Stored data
[Start of Attachment]
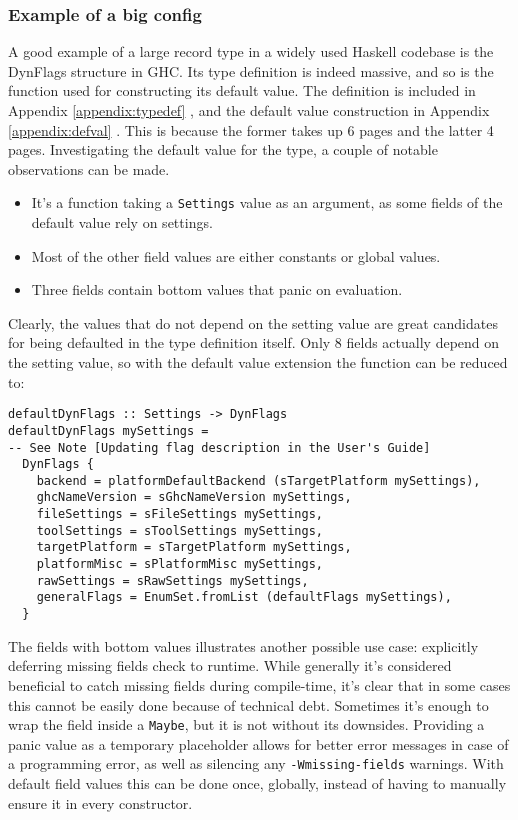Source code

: \documentclass[en]{pracamgr}
\newcommand{\code}[1]{\lstinline[breaklines=true]{#1}}
\begin{document}
\subsubsection{Example of a big config}
A good example of a large record type in a widely used Haskell codebase is the DynFlags structure in GHC.
Its type definition is indeed massive, and so is the function used for constructing its default value.
The definition is included in Appendix \ref{appendix:typedef} \cite{GHCDynFlagsDefinition}, and the default value construction in Appendix \ref{appendix:defval} \cite{GHCDynFlagsDefault}.
This is because the former takes up 6 pages and the latter 4 pages.
Investigating the default value for the type, a couple of notable observations can be made.
\begin{itemize}
  \item It's a function taking a \code{Settings} value as an argument, as some fields of the default value rely on settings.
  \item Most of the other field values are either constants or global values.
  \item Three fields contain bottom values that panic on evaluation.
\end{itemize}
Clearly, the values that do not depend on the setting value are great candidates for being defaulted in the type definition itself.
Only 8 fields actually depend on the setting value, so with the default value extension the function can be reduced to:
\begin{lstlisting}
defaultDynFlags :: Settings -> DynFlags
defaultDynFlags mySettings =
-- See Note [Updating flag description in the User's Guide]
  DynFlags {
    backend = platformDefaultBackend (sTargetPlatform mySettings),
    ghcNameVersion = sGhcNameVersion mySettings,
    fileSettings = sFileSettings mySettings,
    toolSettings = sToolSettings mySettings,
    targetPlatform = sTargetPlatform mySettings,
    platformMisc = sPlatformMisc mySettings,
    rawSettings = sRawSettings mySettings,
    generalFlags = EnumSet.fromList (defaultFlags mySettings),
  }
\end{lstlisting}
The fields with bottom values illustrates another possible use case: explicitly deferring missing fields check to runtime.
While generally it's considered beneficial to catch missing fields during compile-time, it's clear that in some cases this cannot be easily done
because of technical debt. Sometimes it's enough to wrap the field inside a \code{Maybe}, but it is not without its downsides.
Providing a panic value as a temporary placeholder allows for better error messages in case of a programming error, as well as silencing any 
\code{-Wmissing-fields} warnings. With default field values this can be done once, globally, instead of having to manually ensure it in every constructor.
\end{document}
[End of Attachment]
● Assignment
Look through the data above and return exactly the lines from the one that contains "The fields with" to the one that contains "Providing a panic", inclusive, with nothing else.

● Task solution
The fields with bottom values illustrates another possible use case: explicitly deferring missing fields check to runtime.
While generally it's considered beneficial to catch missing fields during compile-time, it's clear that in some cases this cannot be easily done
because of technical debt. Sometimes it's enough to wrap the field inside a \code{Maybe}, but it is not without its downsides.
Providing a panic value as a temporary placeholder allows for better error messages in case of a programming error, as well as silencing any 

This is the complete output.